Et si c'est ainsi pour Rs 240 000 de cannabis et un pistolet sans permis (dont on n'a pas beaucoup parlé jusqu'ici... Une arme "factice" ? (Une vraie ?), qu'en sera-til, désormais, de la dame de 26 ans arrêtée, selon l'express de ce jeudi, à Flic-en-Flac, avec environ un kilo d'héroïne, d'une valeur marchande de... Rs 14,2 millions ? Le ton a été donné, n'est-ce pas ?

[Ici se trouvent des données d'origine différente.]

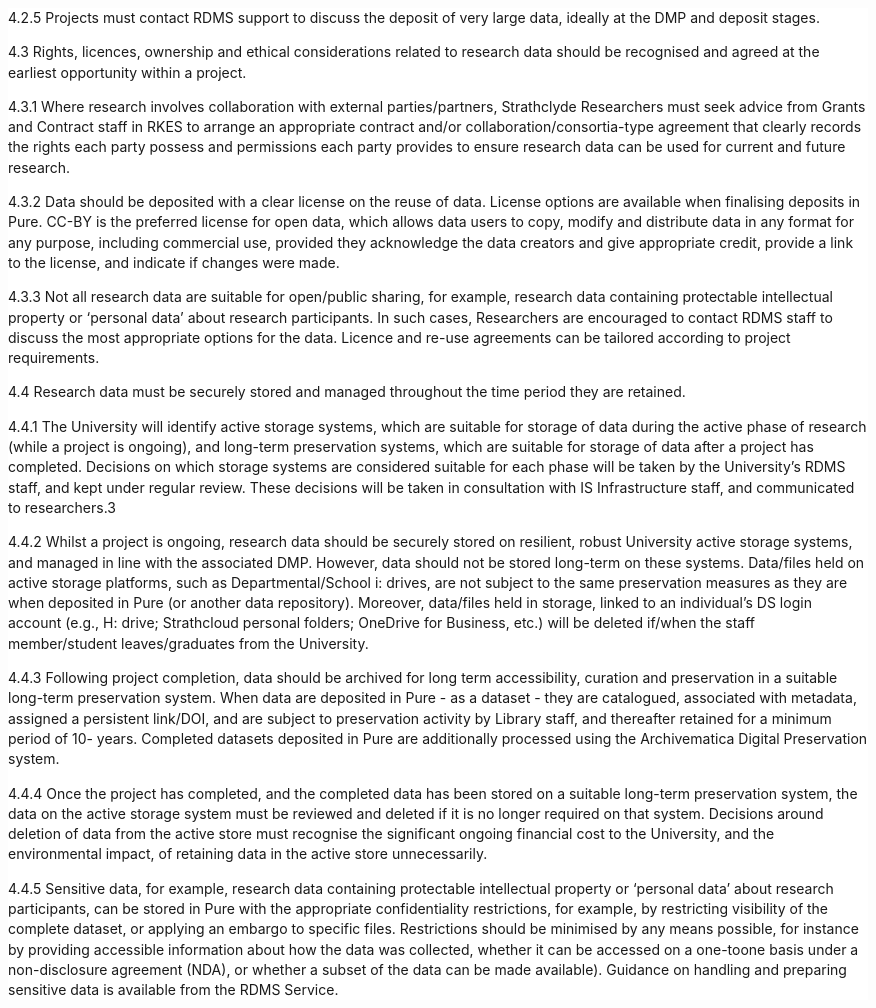 4.2.5  Projects must contact RDMS support to discuss the deposit of very large data, ideally at the DMP and deposit stages.  

4.3  Rights, licences, ownership and ethical considerations related to research data should be recognised and agreed at the earliest opportunity within a project.  

4.3.1 Where research involves collaboration with external parties/partners, Strathclyde Researchers must seek advice from Grants and Contract staff in RKES to arrange an appropriate contract and/or collaboration/consortia-type agreement that clearly records the rights each party possess and permissions each party provides to ensure research data can be used for current and future research.  

4.3.2 Data should be deposited with a clear license on the reuse of data. License options are available when finalising deposits in Pure. CC-BY is the preferred license for open data, which allows data users to copy, modify and distribute data in any format for any purpose, including commercial use, provided they acknowledge the data creators and give appropriate credit, provide a link to the license, and indicate if changes were made.  

4.3.3 Not all research data are suitable for open/public sharing, for example, research data containing protectable intellectual property or ‘personal data’ about research participants. In such cases, Researchers are encouraged to contact RDMS staff to discuss the most appropriate options for the data. Licence and re-use agreements can be tailored according to project requirements.  

4.4  Research data must be securely stored and managed throughout the time period they are retained.  

4.4.1 The University will identify active storage systems, which are suitable for storage of data during the active phase of research (while a project is ongoing), and long-term preservation systems, which are suitable for storage of data after a project has completed. Decisions on which storage systems are considered suitable for each phase will be taken by the University’s RDMS staff, and kept under regular review. These decisions will be taken in consultation with IS Infrastructure staff, and communicated to researchers.3  

4.4.2 Whilst a project is ongoing, research data should be securely stored on resilient, robust University active storage systems, and managed in line with the associated DMP. However, data should not be stored long-term on these systems. Data/files held on active storage platforms, such as Departmental/School i: drives, are not subject to the same preservation measures as they are when deposited in Pure (or another data repository). Moreover, data/files held in storage, linked to an individual’s DS login account (e.g., H: drive; Strathcloud personal folders; OneDrive for Business, etc.) will be deleted if/when the staff member/student leaves/graduates from the University.  

4.4.3 Following project completion, data should be archived for long term accessibility, curation and preservation in a suitable long-term preservation system. When data are deposited in Pure - as a dataset - they are catalogued, associated with metadata, assigned a persistent link/DOI, and are subject to preservation activity by Library staff, and thereafter retained for a minimum period of 10- years. Completed datasets deposited in Pure are additionally processed using the Archivematica Digital Preservation system.  

4.4.4 Once the project has completed, and the completed data has been stored on a suitable long-term preservation system, the data on the active storage system must be reviewed and deleted if it is no longer required on that system.  Decisions around deletion of data from the active store must recognise the significant ongoing financial cost to the University, and the environmental impact, of retaining data in the active store unnecessarily.  

4.4.5 Sensitive data, for example, research data containing protectable intellectual property or ‘personal data’ about research participants, can be stored in Pure with the appropriate confidentiality restrictions, for example, by restricting visibility of the complete dataset, or applying an embargo to specific files. Restrictions should be minimised by any means possible, for instance by providing accessible information about how the data was collected, whether it can be accessed on a one-toone basis under a non-disclosure agreement (NDA), or whether a subset of the data can be made available). Guidance on handling and preparing sensitive data is available from the RDMS Service.  
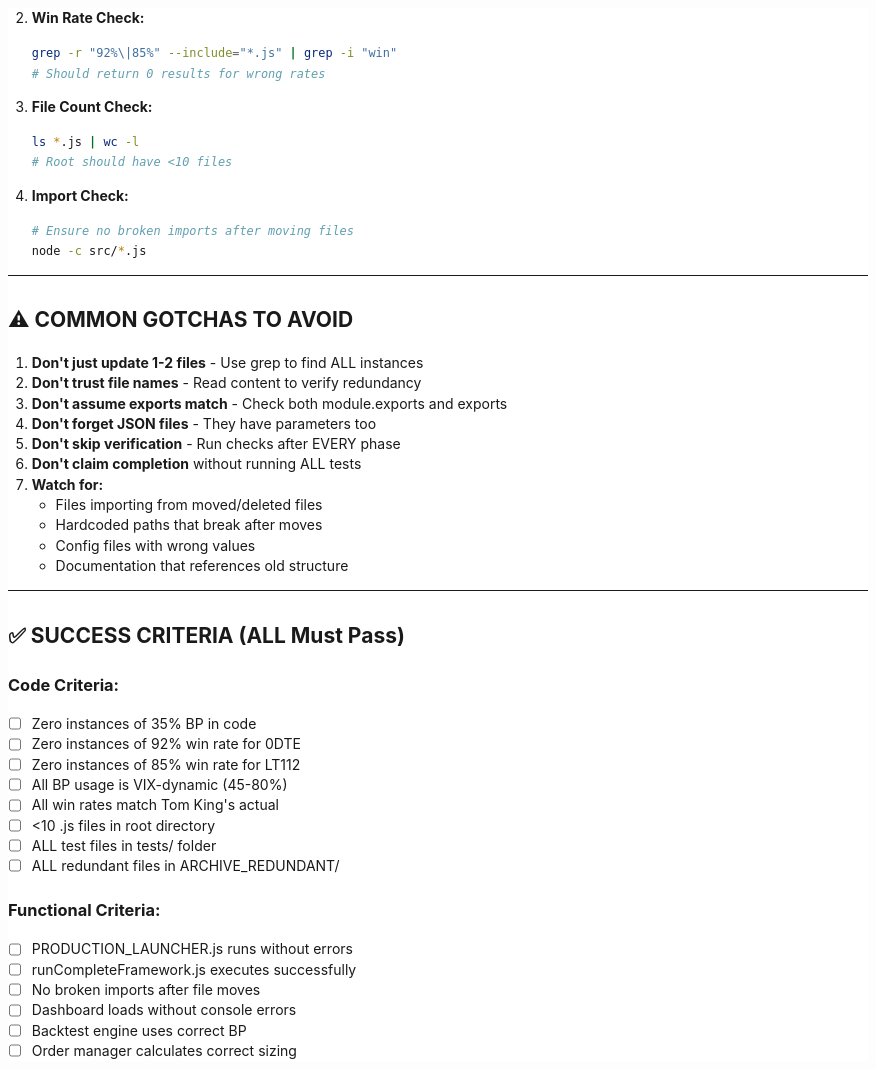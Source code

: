 2. **Win Rate Check:**
   ```bash
   grep -r "92%\|85%" --include="*.js" | grep -i "win"
   # Should return 0 results for wrong rates
   ```

3. **File Count Check:**
   ```bash
   ls *.js | wc -l
   # Root should have <10 files
   ```

4. **Import Check:**
   ```bash
   # Ensure no broken imports after moving files
   node -c src/*.js
   ```

---

## ⚠️ COMMON GOTCHAS TO AVOID

1. **Don't just update 1-2 files** - Use grep to find ALL instances
2. **Don't trust file names** - Read content to verify redundancy
3. **Don't assume exports match** - Check both module.exports and exports
4. **Don't forget JSON files** - They have parameters too
5. **Don't skip verification** - Run checks after EVERY phase
6. **Don't claim completion** without running ALL tests
7. **Watch for:**
   - Files importing from moved/deleted files
   - Hardcoded paths that break after moves
   - Config files with wrong values
   - Documentation that references old structure

---

## ✅ SUCCESS CRITERIA (ALL Must Pass)

### Code Criteria:
- [ ] Zero instances of 35% BP in code
- [ ] Zero instances of 92% win rate for 0DTE
- [ ] Zero instances of 85% win rate for LT112
- [ ] All BP usage is VIX-dynamic (45-80%)
- [ ] All win rates match Tom King's actual
- [ ] <10 .js files in root directory
- [ ] ALL test files in tests/ folder
- [ ] ALL redundant files in ARCHIVE_REDUNDANT/

### Functional Criteria:
- [ ] PRODUCTION_LAUNCHER.js runs without errors
- [ ] runCompleteFramework.js executes successfully
- [ ] No broken imports after file moves
- [ ] Dashboard loads without console errors
- [ ] Backtest engine uses correct BP
- [ ] Order manager calculates correct sizing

Parmi les personnes consternées, pour forcément d'autres raisons, on retrouve la représentante du DPP en cour, qui a, elle, donné avis d'appel pour contester la liberté provisoire de l'activiste. En effet, ce ne sont pas les conditions sévères de remise en liberté qui inquiéteraient cette fois le bureau du DPP, mais le principe même de la liberté de Laurette. Les arguments du DPP, si formulés en cour demain, ont évidemment intérêt à être très solides, car si Laurette reste "andan" en attendant, le nouveau DPP ne peut prendre le risque d'être désavoué, en appel, en Cour suprême, car ce serait plutôt moche pour un début de parcours. On verra bien !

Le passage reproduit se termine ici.